_Input for this task_:
--- START ---

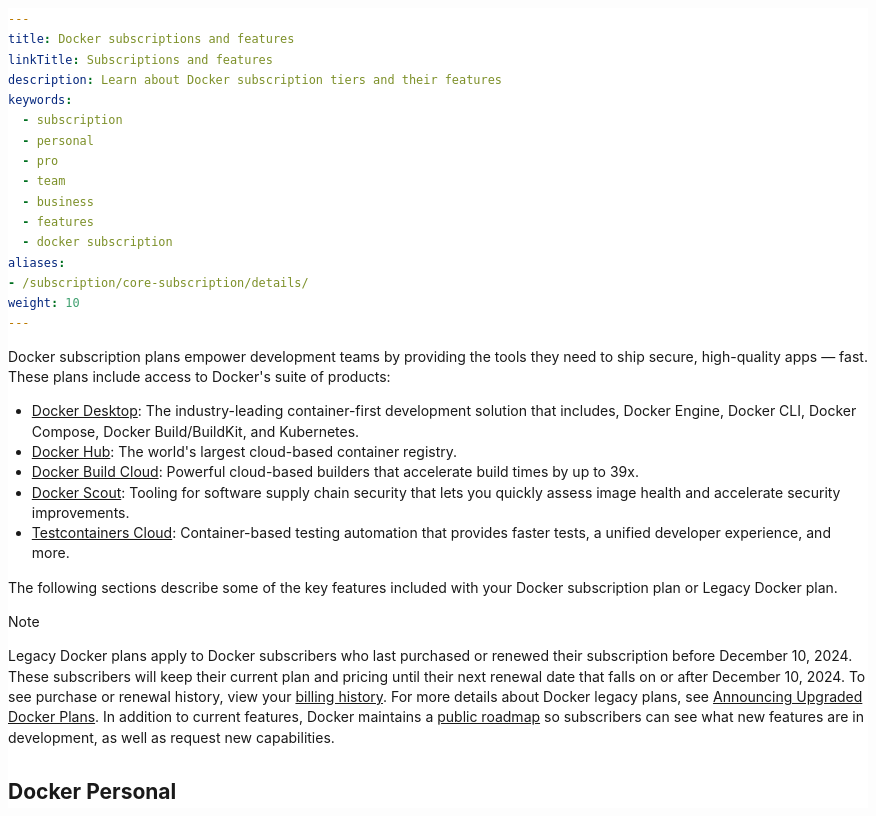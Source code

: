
 ```yaml
---
title: Docker subscriptions and features
linkTitle: Subscriptions and features
description: Learn about Docker subscription tiers and their features
keywords:
  - subscription
  - personal
  - pro
  - team
  - business
  - features
  - docker subscription
aliases:
- /subscription/core-subscription/details/
weight: 10
---
```


Docker subscription plans empower development teams by providing the tools they need to ship secure, high-quality apps — fast. These plans include access to Docker's suite of products:

- [Docker Desktop](../desktop/_index.md): The industry-leading container-first
  development solution that includes, Docker Engine, Docker CLI, Docker Compose,
  Docker Build/BuildKit, and Kubernetes.
- [Docker Hub](../docker-hub/_index.md): The world's largest cloud-based
  container registry.
- [Docker Build Cloud](../build-cloud/_index.md): Powerful cloud-based builders that accelerate build times by up to 39x.
- [Docker Scout](../scout/_index.md): Tooling for software supply chain security
  that lets you quickly assess image health and accelerate security improvements.
- [Testcontainers Cloud](https://testcontainers.com/cloud/docs): Container-based
  testing automation that provides faster tests, a unified developer experience,
  and more.

The following sections describe some of the key features included with your
Docker subscription plan or Legacy Docker plan.

> [!NOTE]
>
> Legacy Docker plans apply to Docker subscribers who last purchased or renewed their subscription before December 10, 2024. These subscribers will keep their current plan and pricing until their next renewal date that falls on or after December 10, 2024. To see purchase or renewal history, view your [billing history](../billing/history.md). For more details about Docker legacy plans, see [Announcing Upgraded Docker Plans](https://www.docker.com/blog/november-2024-updated-plans-announcement/). In addition to current features, Docker maintains a [public roadmap](https://github.com/docker/roadmap) so subscribers can see what new
features are in development, as well as request new capabilities.

<Tabs>
<TabItem value="docker-plan" label="Docker plan">

## Docker Personal

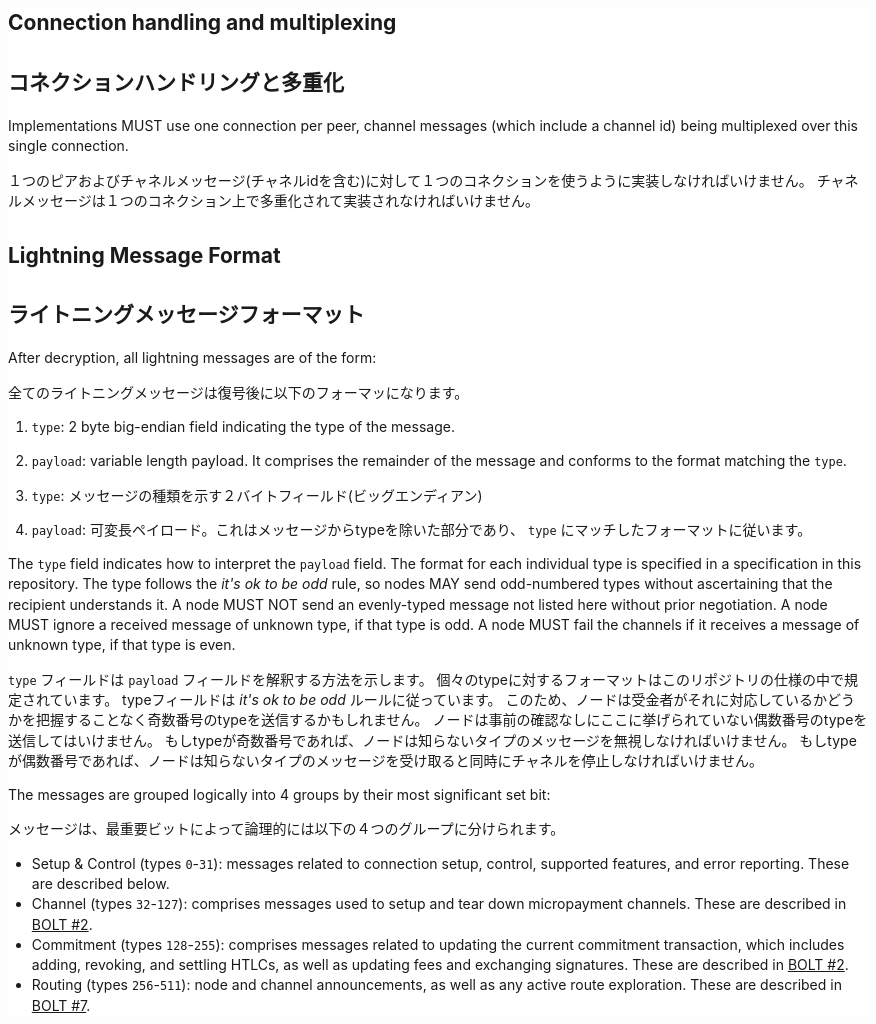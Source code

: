 ## Connection handling and multiplexing

## コネクションハンドリングと多重化

Implementations MUST use one connection per peer, channel messages (which include a channel id) being multiplexed over this single connection.

１つのピアおよびチャネルメッセージ(チャネルidを含む)に対して１つのコネクションを使うように実装しなければいけません。
チャネルメッセージは１つのコネクション上で多重化されて実装されなければいけません。


## Lightning Message Format

## ライトニングメッセージフォーマット

After decryption, all lightning messages are of the form:

全てのライトニングメッセージは復号後に以下のフォーマッになります。

1. `type`: 2 byte big-endian field indicating the type of the message.
2. `payload`: variable length payload. It comprises the remainder of
   the message and conforms to the format matching the `type`.

1. `type`: メッセージの種類を示す２バイトフィールド(ビッグエンディアン)
2. `payload`: 可変長ペイロード。これはメッセージからtypeを除いた部分であり、 `type` にマッチしたフォーマットに従います。

The `type` field indicates how to interpret the `payload` field.
The format for each individual type is specified in a specification in this repository.
The type follows the _it's ok to be odd_ rule, so nodes MAY send odd-numbered types without ascertaining that the recipient understands it. 
A node MUST NOT send an evenly-typed message not listed here without prior negotiation.
A node MUST ignore a received message of unknown type, if that type is odd.
A node MUST fail the channels if it receives a message of unknown type, if that type is even.

`type` フィールドは `payload` フィールドを解釈する方法を示します。
個々のtypeに対するフォーマットはこのリポジトリの仕様の中で規定されています。
typeフィールドは _it's ok to be odd_ ルールに従っています。
このため、ノードは受金者がそれに対応しているかどうかを把握することなく奇数番号のtypeを送信するかもしれません。
ノードは事前の確認なしにここに挙げられていない偶数番号のtypeを送信してはいけません。
もしtypeが奇数番号であれば、ノードは知らないタイプのメッセージを無視しなければいけません。
もしtypeが偶数番号であれば、ノードは知らないタイプのメッセージを受け取ると同時にチャネルを停止しなければいけません。

The messages are grouped logically into 4 groups by their most significant set bit:

メッセージは、最重要ビットによって論理的には以下の４つのグループに分けられます。

 - Setup & Control (types `0`-`31`): messages related to connection setup, control, supported features, and error reporting. These are described below.
 - Channel (types `32`-`127`): comprises messages used to setup and tear down micropayment channels. These are described in [BOLT #2](02-peer-protocol.md).
 - Commitment (types `128`-`255`): comprises messages related to updating the current commitment transaction, which includes adding, revoking, and settling HTLCs, as well as updating fees and exchanging signatures. These are described in [BOLT #2](02-peer-protocol.md).
 - Routing (types `256`-`511`): node and channel announcements, as well as any active route exploration. These are described in [BOLT #7](07-routing-gossip.md).
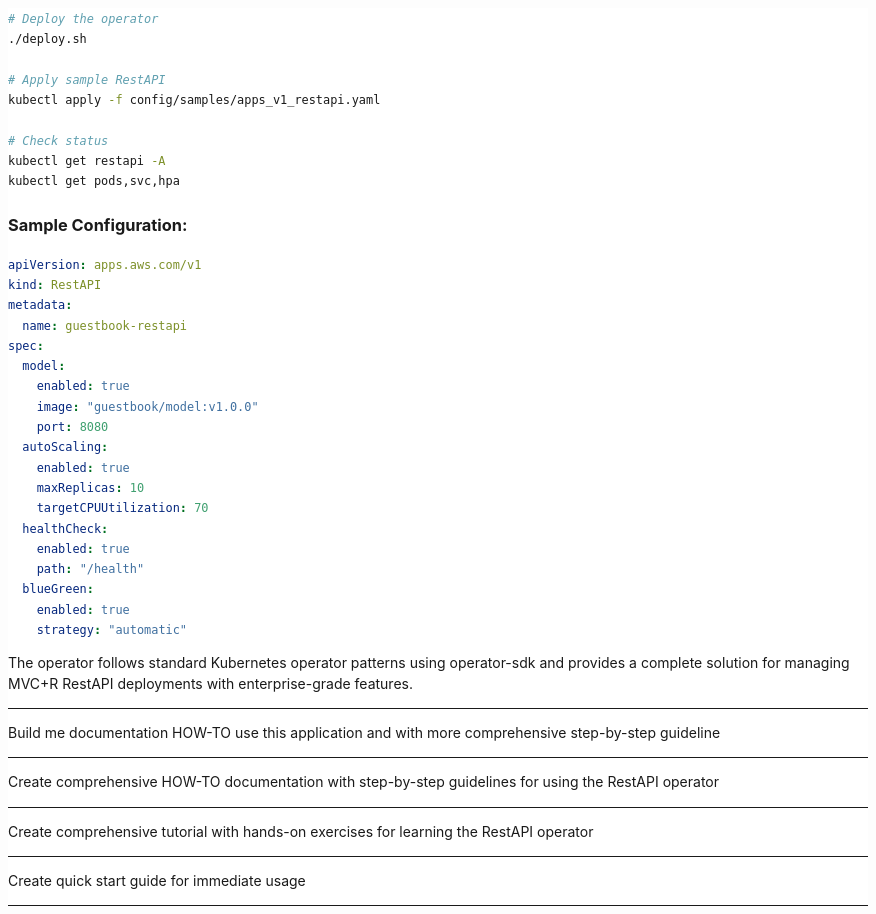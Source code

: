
 ```bash
# Deploy the operator
./deploy.sh

# Apply sample RestAPI
kubectl apply -f config/samples/apps_v1_restapi.yaml

# Check status
kubectl get restapi -A
kubectl get pods,svc,hpa
```

### **Sample Configuration:**
```yaml
apiVersion: apps.aws.com/v1
kind: RestAPI
metadata:
  name: guestbook-restapi
spec:
  model:
    enabled: true
    image: "guestbook/model:v1.0.0"
    port: 8080
  autoScaling:
    enabled: true
    maxReplicas: 10
    targetCPUUtilization: 70
  healthCheck:
    enabled: true
    path: "/health"
  blueGreen:
    enabled: true
    strategy: "automatic"
```

The operator follows standard Kubernetes operator patterns using operator-sdk and provides a complete solution for managing MVC+R RestAPI deployments with enterprise-grade features.

---

Build me documentation HOW-TO use this application and with more comprehensive step-by-step guideline

---

Create comprehensive HOW-TO documentation with step-by-step guidelines for using the RestAPI operator

---

Create comprehensive tutorial with hands-on exercises for learning the RestAPI operator

---

Create quick start guide for immediate usage

---
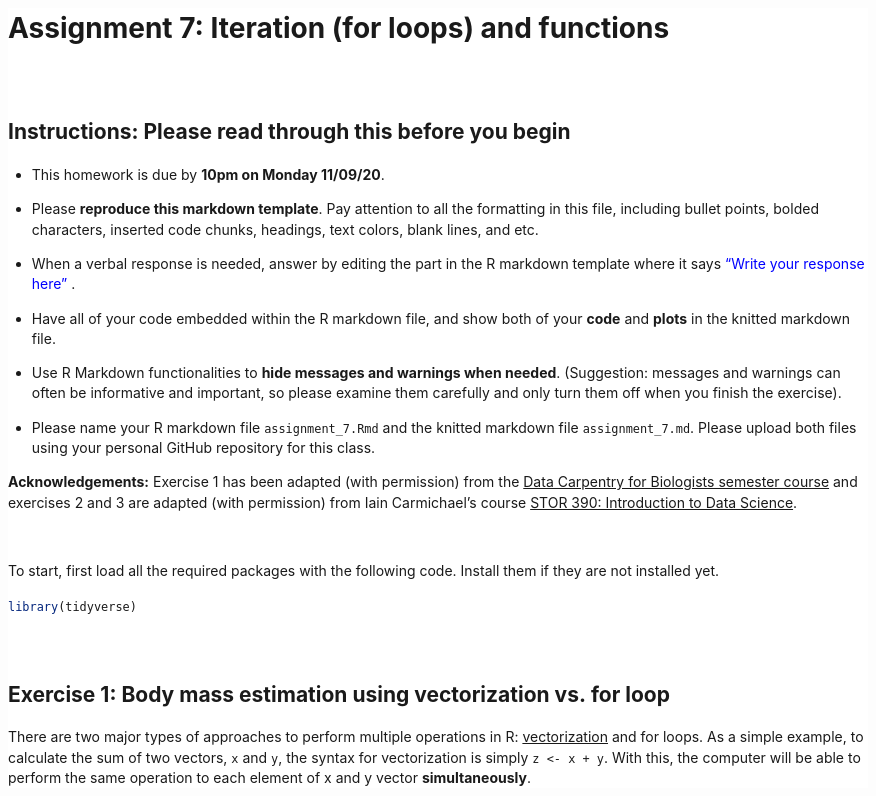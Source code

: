 Assignment 7: Iteration (for loops) and functions
================

<br>

Instructions: Please read through this before you begin
-------------------------------------------------------

-   This homework is due by **10pm on Monday 11/09/20**.

-   Please **reproduce this markdown template**. Pay attention to all
    the formatting in this file, including bullet points, bolded
    characters, inserted code chunks, headings, text colors, blank
    lines, and etc.

-   When a verbal response is needed, answer by editing the part in the
    R markdown template where it says <span style="color:blue"> “Write
    your response here” </span>.

-   Have all of your code embedded within the R markdown file, and show
    both of your **code** and **plots** in the knitted markdown file.

-   Use R Markdown functionalities to **hide messages and warnings when
    needed**. (Suggestion: messages and warnings can often be
    informative and important, so please examine them carefully and only
    turn them off when you finish the exercise).

-   Please name your R markdown file `assignment_7.Rmd` and the knitted
    markdown file `assignment_7.md`. Please upload both files using your
    personal GitHub repository for this class.

**Acknowledgements:** Exercise 1 has been adapted (with permission) from
the [Data Carpentry for Biologists semester
course](https://datacarpentry.org/semester-biology/exercises/Functions-use-and-modify-Python/)
and exercises 2 and 3 are adapted (with permission) from Iain
Carmichael’s course [STOR 390: Introduction to Data
Science](https://idc9.github.io/stor390/#course_material).

<br>

To start, first load all the required packages with the following code.
Install them if they are not installed yet.

``` r
library(tidyverse)
```

<br>

Exercise 1: Body mass estimation using vectorization vs. for loop
-----------------------------------------------------------------

There are two major types of approaches to perform multiple operations
in R:
[vectorization](https://swcarpentry.github.io/r-novice-gapminder/09-vectorization/)
and for loops. As a simple example, to calculate the sum of two vectors,
`x` and `y`, the syntax for vectorization is simply `z <- x + y`. With
this, the computer will be able to perform the same operation to each
element of x and y vector **simultaneously**.
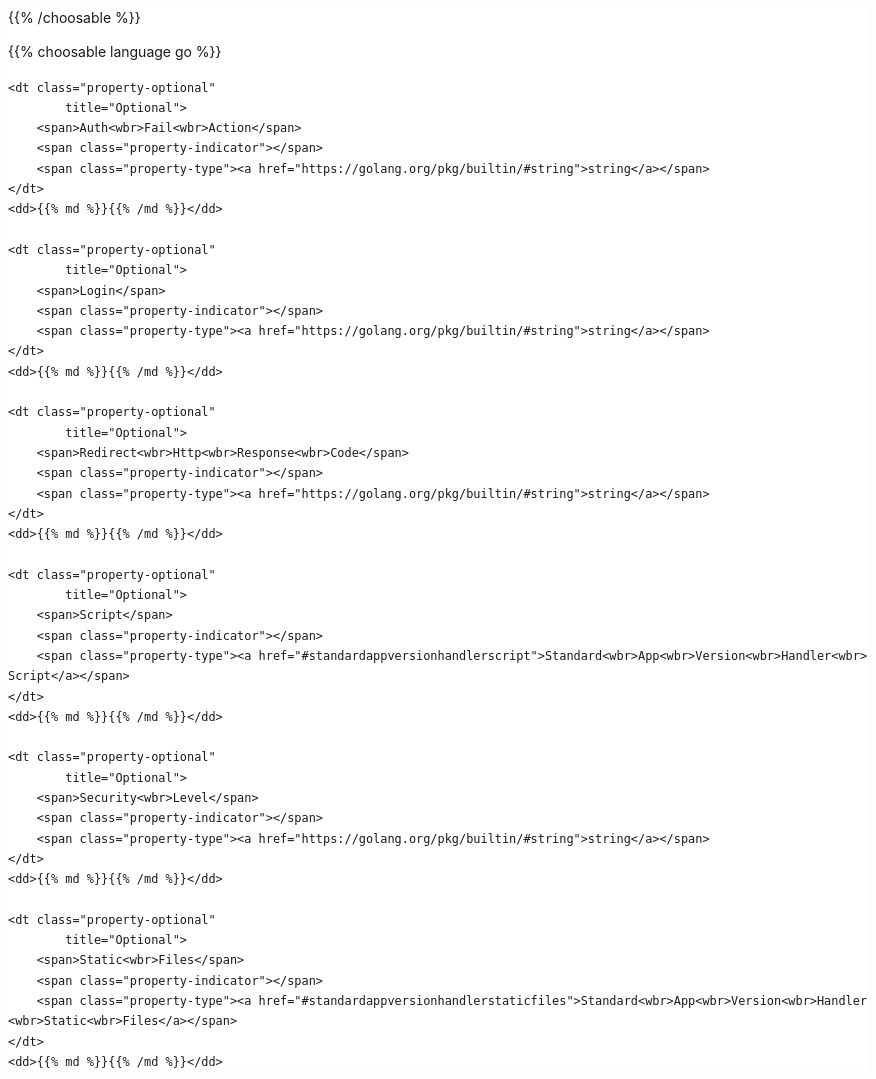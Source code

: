 </dl>
{{% /choosable %}}


{{% choosable language go %}}
<dl class="resources-properties">

    <dt class="property-optional"
            title="Optional">
        <span>Auth<wbr>Fail<wbr>Action</span>
        <span class="property-indicator"></span>
        <span class="property-type"><a href="https://golang.org/pkg/builtin/#string">string</a></span>
    </dt>
    <dd>{{% md %}}{{% /md %}}</dd>

    <dt class="property-optional"
            title="Optional">
        <span>Login</span>
        <span class="property-indicator"></span>
        <span class="property-type"><a href="https://golang.org/pkg/builtin/#string">string</a></span>
    </dt>
    <dd>{{% md %}}{{% /md %}}</dd>

    <dt class="property-optional"
            title="Optional">
        <span>Redirect<wbr>Http<wbr>Response<wbr>Code</span>
        <span class="property-indicator"></span>
        <span class="property-type"><a href="https://golang.org/pkg/builtin/#string">string</a></span>
    </dt>
    <dd>{{% md %}}{{% /md %}}</dd>

    <dt class="property-optional"
            title="Optional">
        <span>Script</span>
        <span class="property-indicator"></span>
        <span class="property-type"><a href="#standardappversionhandlerscript">Standard<wbr>App<wbr>Version<wbr>Handler<wbr>Script</a></span>
    </dt>
    <dd>{{% md %}}{{% /md %}}</dd>

    <dt class="property-optional"
            title="Optional">
        <span>Security<wbr>Level</span>
        <span class="property-indicator"></span>
        <span class="property-type"><a href="https://golang.org/pkg/builtin/#string">string</a></span>
    </dt>
    <dd>{{% md %}}{{% /md %}}</dd>

    <dt class="property-optional"
            title="Optional">
        <span>Static<wbr>Files</span>
        <span class="property-indicator"></span>
        <span class="property-type"><a href="#standardappversionhandlerstaticfiles">Standard<wbr>App<wbr>Version<wbr>Handler<wbr>Static<wbr>Files</a></span>
    </dt>
    <dd>{{% md %}}{{% /md %}}</dd>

--- END ---

_Your assignment_: Within the listing, how many lines hold the string "well"? Answer with the number alone.

_Task result_: 3